Alilović przez lata występował w hiszpańskim Ademar Leon, skąd później trafił do słoweńskiego Celje Pivovarna Laško. Z mistrzami Słowenii wiązał wielkie nadzieje, jednak klub ze Styrii przechodzi poważne problemy finansowe i większość czołowych zawodników uciekła z niego podczas zimowego okienka transferowego. Celje słabo spisuje się zarówno w lidze jak i Champions League, choć włodarze tego klubu mieli mocarstwowe zapędy. Rzeczywistość nieco zweryfikowała ambitne plany podboju Europy przez słoweńską drużynę.

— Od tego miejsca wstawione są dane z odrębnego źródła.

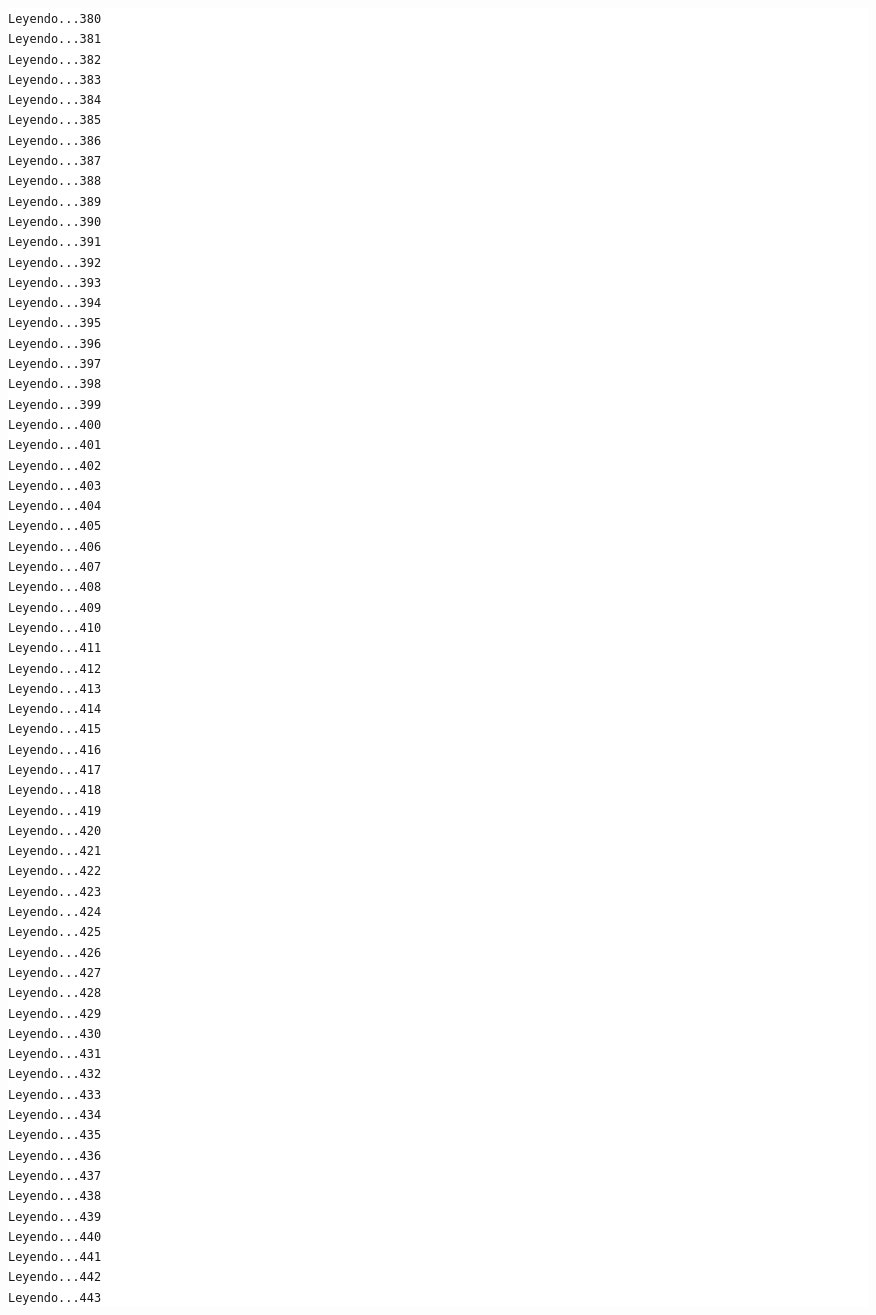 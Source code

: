     Leyendo...380
    Leyendo...381
    Leyendo...382
    Leyendo...383
    Leyendo...384
    Leyendo...385
    Leyendo...386
    Leyendo...387
    Leyendo...388
    Leyendo...389
    Leyendo...390
    Leyendo...391
    Leyendo...392
    Leyendo...393
    Leyendo...394
    Leyendo...395
    Leyendo...396
    Leyendo...397
    Leyendo...398
    Leyendo...399
    Leyendo...400
    Leyendo...401
    Leyendo...402
    Leyendo...403
    Leyendo...404
    Leyendo...405
    Leyendo...406
    Leyendo...407
    Leyendo...408
    Leyendo...409
    Leyendo...410
    Leyendo...411
    Leyendo...412
    Leyendo...413
    Leyendo...414
    Leyendo...415
    Leyendo...416
    Leyendo...417
    Leyendo...418
    Leyendo...419
    Leyendo...420
    Leyendo...421
    Leyendo...422
    Leyendo...423
    Leyendo...424
    Leyendo...425
    Leyendo...426
    Leyendo...427
    Leyendo...428
    Leyendo...429
    Leyendo...430
    Leyendo...431
    Leyendo...432
    Leyendo...433
    Leyendo...434
    Leyendo...435
    Leyendo...436
    Leyendo...437
    Leyendo...438
    Leyendo...439
    Leyendo...440
    Leyendo...441
    Leyendo...442
    Leyendo...443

Usługami chorwackiego bramkarza zainteresowani są mistrzowie Węgier - MKB Veszprém. Szkoleniowiec tego zespołu - Lajos Mocsai usilnie szuka wartościowego następce dla Dejana Pericia. Jak donoszą węgierska media Alilović podobno podpisał już 4-letni kontrakt z węgierską ekipą...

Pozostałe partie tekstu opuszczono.